Last night's co-sponsored Harriet Beecher Stowe House Center and Real Art Ways' event was the final travel in a 7 week tour in support of The American Slave Coast: A History of the Slave-Breeding Industry. The rest of this week and the first 4 days of next week are all media, some local, such as "The Lenny Lopate Show" on WNYC, noon - 2 PM (we're on the 1:25 PM segment), others done by phone. Then it's Thanksgiving and we're into the holidays.
El V wanted us to celebrate doing all this -- and (sort of) surviving . We both picked up small colds by the end, and he's doing three events today: a radio interview, doing a music rehearsal and playing some of his music on a local television program. We should have a glass of champagne to celebrate, he thought, once we got back home. But it was too late. Everything was closed. Just as well, probably, as for the first time in our many years together, last night on that long journey to and from Hartford we finally seemed to run out of things to talk about. Recall, we've been together non-stop for 7 whole weeks. Many hours we've spent sitting next to each other in The Car, talking to no one but each other. That's going to take a while to fill up again, though el V is convinced it's merely exhaustion and once we've had a few days to sleep-sleep-sleep and not run around, suiting up and putting on game faces, we'll be talking with each other as enthusiastically as we always have.
For me, right now, what matters is that I don't have to pack a suitcase or unpack a suitcase again until December 31, when we fly to Miami, and Havana on January 1st. I cannot express how glad of this I am -- even though we'll be going out again in February and in the spring in support. I get 4 weeks of staying home.

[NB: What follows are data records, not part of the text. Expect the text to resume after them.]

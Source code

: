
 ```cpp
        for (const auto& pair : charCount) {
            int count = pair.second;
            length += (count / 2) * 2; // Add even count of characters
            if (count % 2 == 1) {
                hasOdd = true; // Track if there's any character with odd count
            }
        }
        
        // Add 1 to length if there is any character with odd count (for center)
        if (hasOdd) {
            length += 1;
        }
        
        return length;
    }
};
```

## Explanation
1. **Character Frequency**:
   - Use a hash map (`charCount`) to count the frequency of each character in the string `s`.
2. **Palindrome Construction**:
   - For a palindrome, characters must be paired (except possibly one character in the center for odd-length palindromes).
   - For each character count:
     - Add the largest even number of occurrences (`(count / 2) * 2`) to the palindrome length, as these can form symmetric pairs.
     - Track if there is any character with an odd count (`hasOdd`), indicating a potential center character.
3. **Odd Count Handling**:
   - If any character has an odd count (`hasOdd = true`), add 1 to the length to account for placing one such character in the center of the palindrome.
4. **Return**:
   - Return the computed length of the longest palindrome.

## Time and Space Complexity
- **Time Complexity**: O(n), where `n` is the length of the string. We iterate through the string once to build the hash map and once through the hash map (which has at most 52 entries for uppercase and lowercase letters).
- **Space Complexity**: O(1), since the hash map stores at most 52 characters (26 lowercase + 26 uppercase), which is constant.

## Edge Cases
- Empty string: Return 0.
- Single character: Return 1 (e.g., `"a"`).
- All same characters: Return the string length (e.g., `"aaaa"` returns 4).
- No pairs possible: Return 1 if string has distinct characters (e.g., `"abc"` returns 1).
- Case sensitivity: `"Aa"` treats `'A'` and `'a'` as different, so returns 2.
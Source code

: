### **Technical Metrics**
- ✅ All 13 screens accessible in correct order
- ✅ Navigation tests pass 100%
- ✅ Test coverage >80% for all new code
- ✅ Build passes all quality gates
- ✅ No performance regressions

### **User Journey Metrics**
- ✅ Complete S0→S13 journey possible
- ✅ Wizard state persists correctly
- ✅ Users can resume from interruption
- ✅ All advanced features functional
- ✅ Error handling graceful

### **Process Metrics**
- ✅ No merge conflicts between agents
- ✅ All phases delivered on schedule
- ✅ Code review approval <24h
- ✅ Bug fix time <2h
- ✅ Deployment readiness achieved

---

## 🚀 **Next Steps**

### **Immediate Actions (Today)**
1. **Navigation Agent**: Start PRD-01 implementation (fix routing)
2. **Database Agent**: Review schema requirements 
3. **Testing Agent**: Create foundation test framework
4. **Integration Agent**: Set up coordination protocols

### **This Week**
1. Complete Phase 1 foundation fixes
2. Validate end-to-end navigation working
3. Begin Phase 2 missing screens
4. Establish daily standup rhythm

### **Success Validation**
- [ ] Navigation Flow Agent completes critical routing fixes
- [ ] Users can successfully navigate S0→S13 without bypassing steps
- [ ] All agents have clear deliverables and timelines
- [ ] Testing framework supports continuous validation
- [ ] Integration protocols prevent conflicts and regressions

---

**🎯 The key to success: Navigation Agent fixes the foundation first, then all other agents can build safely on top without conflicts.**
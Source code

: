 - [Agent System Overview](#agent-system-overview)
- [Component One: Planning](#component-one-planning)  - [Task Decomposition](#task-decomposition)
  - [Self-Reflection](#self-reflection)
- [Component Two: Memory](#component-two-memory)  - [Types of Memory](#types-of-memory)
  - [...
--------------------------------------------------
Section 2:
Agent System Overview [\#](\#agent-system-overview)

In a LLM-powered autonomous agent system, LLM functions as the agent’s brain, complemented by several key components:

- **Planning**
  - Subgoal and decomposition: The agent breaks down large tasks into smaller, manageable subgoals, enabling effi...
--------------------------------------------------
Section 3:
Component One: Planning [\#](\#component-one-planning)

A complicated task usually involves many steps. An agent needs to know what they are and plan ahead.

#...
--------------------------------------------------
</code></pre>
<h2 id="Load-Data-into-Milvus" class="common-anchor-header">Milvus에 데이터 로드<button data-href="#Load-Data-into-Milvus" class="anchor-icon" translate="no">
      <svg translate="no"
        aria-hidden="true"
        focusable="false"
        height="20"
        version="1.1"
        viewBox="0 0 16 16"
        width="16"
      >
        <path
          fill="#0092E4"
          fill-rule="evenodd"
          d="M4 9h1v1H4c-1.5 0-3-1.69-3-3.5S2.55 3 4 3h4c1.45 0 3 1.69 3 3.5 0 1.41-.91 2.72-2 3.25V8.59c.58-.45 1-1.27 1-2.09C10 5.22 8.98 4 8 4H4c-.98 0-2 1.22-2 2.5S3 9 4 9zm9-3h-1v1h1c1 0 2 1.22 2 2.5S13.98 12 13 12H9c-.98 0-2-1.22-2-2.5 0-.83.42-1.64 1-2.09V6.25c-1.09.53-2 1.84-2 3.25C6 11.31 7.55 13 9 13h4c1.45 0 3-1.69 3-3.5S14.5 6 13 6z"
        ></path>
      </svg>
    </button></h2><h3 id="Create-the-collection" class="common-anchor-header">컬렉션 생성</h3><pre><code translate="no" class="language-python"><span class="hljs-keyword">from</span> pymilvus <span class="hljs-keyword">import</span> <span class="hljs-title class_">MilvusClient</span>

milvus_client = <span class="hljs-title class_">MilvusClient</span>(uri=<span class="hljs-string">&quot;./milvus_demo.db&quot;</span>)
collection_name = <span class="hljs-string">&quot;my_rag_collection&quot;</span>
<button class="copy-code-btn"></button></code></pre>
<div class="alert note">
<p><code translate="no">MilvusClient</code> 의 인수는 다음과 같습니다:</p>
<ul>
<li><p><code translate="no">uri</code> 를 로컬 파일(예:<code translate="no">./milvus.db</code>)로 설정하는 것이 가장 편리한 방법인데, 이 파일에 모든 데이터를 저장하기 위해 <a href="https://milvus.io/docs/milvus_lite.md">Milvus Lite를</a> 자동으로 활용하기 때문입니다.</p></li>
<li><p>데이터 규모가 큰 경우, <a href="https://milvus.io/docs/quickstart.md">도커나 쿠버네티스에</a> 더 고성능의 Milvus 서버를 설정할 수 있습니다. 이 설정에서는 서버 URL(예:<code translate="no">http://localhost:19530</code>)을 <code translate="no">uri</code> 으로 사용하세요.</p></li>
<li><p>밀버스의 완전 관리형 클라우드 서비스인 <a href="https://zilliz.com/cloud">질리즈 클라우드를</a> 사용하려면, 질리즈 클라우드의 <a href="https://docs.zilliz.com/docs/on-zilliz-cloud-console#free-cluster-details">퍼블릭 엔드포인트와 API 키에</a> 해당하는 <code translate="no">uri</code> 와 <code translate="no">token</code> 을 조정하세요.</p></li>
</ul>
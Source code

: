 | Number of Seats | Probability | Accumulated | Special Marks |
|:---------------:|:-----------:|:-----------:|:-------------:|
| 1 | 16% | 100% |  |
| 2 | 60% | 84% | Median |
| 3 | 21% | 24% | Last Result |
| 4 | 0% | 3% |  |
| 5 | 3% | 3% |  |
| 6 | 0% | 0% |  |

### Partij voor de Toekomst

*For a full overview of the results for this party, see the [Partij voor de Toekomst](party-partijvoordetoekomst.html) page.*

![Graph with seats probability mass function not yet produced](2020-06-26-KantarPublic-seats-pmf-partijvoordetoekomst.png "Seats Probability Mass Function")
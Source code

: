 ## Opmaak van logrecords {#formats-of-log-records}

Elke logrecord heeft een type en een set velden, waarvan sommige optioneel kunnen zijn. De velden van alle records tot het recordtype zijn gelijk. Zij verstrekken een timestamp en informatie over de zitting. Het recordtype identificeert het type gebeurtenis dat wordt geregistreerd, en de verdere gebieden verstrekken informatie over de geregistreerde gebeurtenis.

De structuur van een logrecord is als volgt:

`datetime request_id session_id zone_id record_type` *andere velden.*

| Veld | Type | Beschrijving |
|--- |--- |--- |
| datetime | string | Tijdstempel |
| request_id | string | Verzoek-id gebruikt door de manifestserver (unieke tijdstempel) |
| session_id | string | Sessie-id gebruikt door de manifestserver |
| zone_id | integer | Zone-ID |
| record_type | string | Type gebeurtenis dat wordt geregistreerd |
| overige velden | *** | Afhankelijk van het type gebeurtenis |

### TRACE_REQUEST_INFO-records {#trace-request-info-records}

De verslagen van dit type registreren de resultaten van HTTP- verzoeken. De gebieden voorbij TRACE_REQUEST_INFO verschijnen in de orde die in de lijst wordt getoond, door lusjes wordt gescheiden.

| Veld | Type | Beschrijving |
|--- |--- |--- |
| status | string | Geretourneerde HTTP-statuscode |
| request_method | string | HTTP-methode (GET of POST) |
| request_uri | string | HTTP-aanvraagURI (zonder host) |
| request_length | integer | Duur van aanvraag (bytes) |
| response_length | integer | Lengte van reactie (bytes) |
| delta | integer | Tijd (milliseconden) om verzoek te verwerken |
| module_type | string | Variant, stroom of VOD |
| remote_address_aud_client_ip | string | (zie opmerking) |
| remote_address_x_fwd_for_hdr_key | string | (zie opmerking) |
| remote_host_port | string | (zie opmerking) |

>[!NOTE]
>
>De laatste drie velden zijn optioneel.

Whew! What a ride this has been. Every event was special. They were all special in different ways. There was such a range -- one night we're speaking with people for whom buying a book isn't only budget strainer, but a budget breaker, then the next week we're speaking with some of the most wealthy people on the planet -- not exaggerating here. We say the same things, and people respond the same way. These are self-selected groups, whether an African American Studies / American History graduate student/professors/directors or people who congregate at their local Community Bookstore Ctr. in the poorest part of New Orleans. So that people all understood and reacted so positively shouldn't, perhaps, be surprising. Racists, white supremacists and right wing extremists aren't going to come out to hear about a book like The American Slave Coast.
We're in a state of exhaustion right now so deep I have lost track of the days. I thought yesterday was Thursday and today is Friday. The weather's changed. So have the seasons, and it seems there are these things called Thanksgiving and Chirstmas looming -- what? when did all that happen while we traveled up and down the Atlantic Coast, to the Gulf, to Houston?
Also, I wake up in the night and have no idea where I am. Last night I couldn't figure out where my bed was in relationship to the bathroom.
I can't wait to get back to my workouts to audio books -- books that aren't mine! That I don't have to talk about! I don't have to talk at all!